Dataset excerpts
****
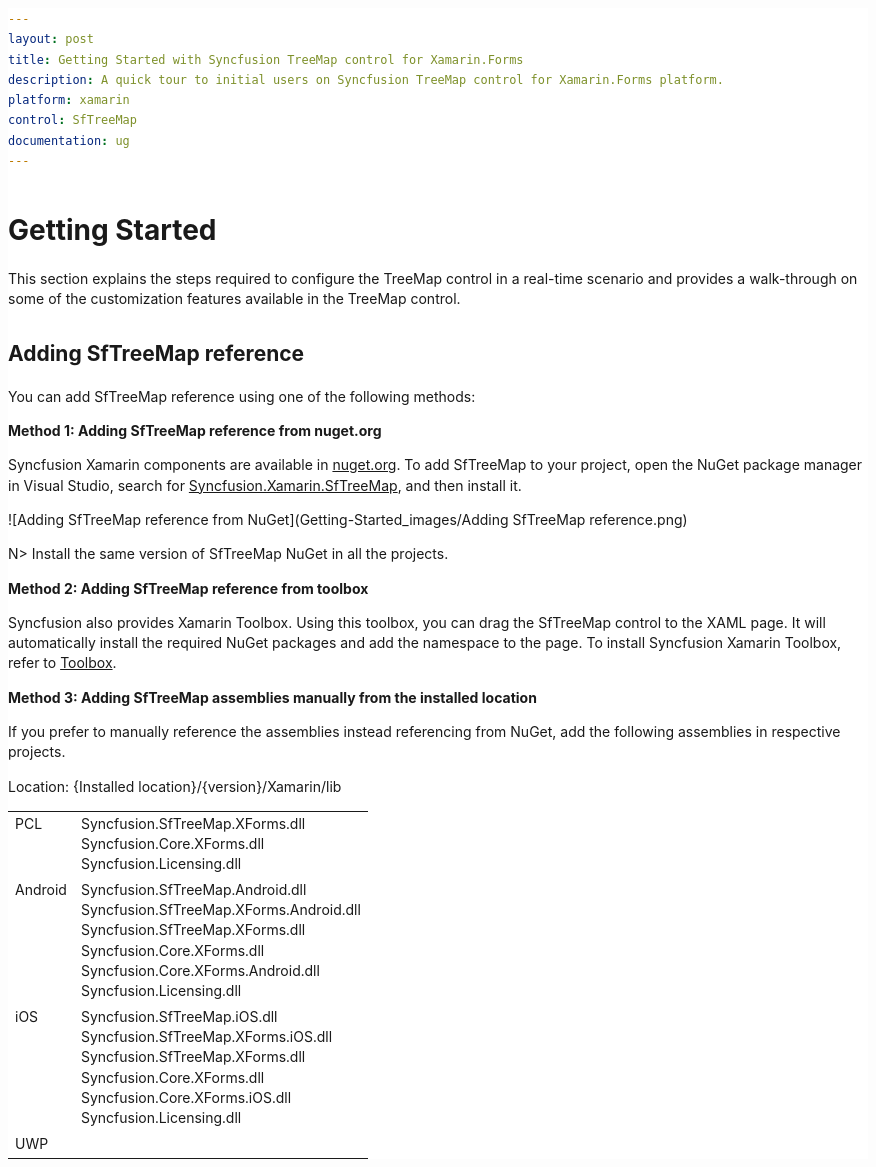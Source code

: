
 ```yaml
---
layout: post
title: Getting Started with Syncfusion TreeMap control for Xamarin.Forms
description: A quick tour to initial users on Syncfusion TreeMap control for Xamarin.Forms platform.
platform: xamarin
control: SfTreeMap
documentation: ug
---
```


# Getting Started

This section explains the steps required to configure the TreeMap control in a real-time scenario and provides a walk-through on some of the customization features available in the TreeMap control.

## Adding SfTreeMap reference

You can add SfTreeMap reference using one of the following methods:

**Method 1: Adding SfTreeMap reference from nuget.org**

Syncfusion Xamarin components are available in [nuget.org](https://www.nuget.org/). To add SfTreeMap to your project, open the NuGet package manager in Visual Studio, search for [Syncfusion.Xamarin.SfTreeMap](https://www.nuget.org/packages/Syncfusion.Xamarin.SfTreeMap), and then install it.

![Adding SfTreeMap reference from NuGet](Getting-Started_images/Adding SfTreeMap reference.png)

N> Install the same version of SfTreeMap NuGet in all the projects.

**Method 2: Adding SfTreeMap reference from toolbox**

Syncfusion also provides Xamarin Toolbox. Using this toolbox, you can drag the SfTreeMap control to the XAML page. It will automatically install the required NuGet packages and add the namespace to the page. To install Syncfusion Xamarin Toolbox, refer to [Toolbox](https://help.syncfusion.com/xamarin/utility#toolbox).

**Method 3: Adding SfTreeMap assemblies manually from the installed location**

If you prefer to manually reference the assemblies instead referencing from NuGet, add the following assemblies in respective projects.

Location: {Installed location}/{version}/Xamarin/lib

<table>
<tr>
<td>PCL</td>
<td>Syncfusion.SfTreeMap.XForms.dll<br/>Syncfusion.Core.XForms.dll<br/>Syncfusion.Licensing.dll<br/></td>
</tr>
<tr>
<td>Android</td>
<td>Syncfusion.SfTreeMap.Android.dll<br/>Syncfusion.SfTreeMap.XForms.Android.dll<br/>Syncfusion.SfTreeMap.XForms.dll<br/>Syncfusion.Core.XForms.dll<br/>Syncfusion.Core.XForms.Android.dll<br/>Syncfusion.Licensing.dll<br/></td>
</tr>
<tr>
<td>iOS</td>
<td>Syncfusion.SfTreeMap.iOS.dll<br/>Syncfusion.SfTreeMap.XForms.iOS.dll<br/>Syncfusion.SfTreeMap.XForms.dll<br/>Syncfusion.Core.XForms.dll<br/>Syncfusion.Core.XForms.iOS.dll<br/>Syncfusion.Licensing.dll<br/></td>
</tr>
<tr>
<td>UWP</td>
****
PROBLEM REQUIREMENTS »
Find the word "packages" in the data and show each line that holds it.

RESULT BELOW »
Syncfusion Xamarin components are available in [nuget.org](https://www.nuget.org/). To add SfTreeMap to your project, open the NuGet package manager in Visual Studio, search for [Syncfusion.Xamarin.SfTreeMap](https://www.nuget.org/packages/Syncfusion.Xamarin.SfTreeMap), and then install it.
Syncfusion also provides Xamarin Toolbox. Using this toolbox, you can drag the SfTreeMap control to the XAML page. It will automatically install the required NuGet packages and add the namespace to the page. To install Syncfusion Xamarin Toolbox, refer to [Toolbox](https://help.syncfusion.com/xamarin/utility#toolbox).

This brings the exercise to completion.